[Records for this exercise]
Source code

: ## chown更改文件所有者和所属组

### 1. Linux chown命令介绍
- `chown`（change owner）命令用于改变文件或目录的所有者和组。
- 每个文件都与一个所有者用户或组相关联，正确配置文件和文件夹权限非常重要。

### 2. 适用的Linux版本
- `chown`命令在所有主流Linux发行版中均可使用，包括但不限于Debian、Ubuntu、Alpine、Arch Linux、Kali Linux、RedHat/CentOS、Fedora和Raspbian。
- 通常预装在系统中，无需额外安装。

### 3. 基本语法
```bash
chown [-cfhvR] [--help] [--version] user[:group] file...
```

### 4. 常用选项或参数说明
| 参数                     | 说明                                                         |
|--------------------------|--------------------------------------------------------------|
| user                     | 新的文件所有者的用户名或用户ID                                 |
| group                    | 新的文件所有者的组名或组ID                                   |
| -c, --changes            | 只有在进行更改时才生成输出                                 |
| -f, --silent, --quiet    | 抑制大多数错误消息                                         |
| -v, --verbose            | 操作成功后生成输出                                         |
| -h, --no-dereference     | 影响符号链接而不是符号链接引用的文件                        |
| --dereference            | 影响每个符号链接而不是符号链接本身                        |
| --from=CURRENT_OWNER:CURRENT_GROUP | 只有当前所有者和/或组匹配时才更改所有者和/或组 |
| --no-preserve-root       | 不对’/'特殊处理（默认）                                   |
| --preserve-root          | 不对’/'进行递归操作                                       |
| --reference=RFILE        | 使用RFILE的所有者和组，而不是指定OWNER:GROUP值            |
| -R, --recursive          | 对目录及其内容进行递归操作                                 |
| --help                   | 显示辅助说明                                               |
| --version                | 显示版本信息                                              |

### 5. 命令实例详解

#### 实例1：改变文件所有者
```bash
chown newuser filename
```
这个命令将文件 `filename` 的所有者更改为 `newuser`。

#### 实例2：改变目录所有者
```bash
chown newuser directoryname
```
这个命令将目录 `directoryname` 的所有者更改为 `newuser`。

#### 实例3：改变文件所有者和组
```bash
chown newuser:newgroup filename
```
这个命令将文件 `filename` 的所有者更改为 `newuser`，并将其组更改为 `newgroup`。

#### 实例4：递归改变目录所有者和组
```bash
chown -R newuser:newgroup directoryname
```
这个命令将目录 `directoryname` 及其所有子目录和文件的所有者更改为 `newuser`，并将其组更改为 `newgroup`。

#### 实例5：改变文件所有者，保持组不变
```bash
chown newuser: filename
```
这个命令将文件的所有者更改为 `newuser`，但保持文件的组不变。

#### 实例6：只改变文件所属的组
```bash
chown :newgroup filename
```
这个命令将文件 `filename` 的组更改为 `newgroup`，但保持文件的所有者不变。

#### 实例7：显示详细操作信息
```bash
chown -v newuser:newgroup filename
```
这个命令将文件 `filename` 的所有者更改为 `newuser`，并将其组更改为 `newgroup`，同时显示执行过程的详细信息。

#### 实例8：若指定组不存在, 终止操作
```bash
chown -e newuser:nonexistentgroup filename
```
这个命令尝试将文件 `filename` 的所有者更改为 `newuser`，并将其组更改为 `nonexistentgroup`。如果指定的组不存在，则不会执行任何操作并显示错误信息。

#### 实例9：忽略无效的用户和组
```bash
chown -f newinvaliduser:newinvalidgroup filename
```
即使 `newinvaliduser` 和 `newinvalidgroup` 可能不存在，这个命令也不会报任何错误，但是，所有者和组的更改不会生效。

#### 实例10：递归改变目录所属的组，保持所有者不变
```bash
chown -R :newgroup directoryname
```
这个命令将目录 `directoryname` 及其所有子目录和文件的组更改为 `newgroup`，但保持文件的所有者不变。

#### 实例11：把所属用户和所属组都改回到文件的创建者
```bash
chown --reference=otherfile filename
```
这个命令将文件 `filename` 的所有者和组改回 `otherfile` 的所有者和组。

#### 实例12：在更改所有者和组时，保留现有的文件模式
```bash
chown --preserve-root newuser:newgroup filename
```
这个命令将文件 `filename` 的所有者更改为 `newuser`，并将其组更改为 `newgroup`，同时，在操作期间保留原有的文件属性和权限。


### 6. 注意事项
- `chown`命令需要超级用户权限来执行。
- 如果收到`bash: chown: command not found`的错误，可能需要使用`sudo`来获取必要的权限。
[/Records for this exercise]
• _Assignment_
Scan the entries and show every line in which the word "nonexistentgroup" is found.

• _Answer space_
chown -e newuser:nonexistentgroup filename
这个命令尝试将文件 `filename` 的所有者更改为 `newuser`，并将其组更改为 `nonexistentgroup`。如果指定的组不存在，则不会执行任何操作并显示错误信息。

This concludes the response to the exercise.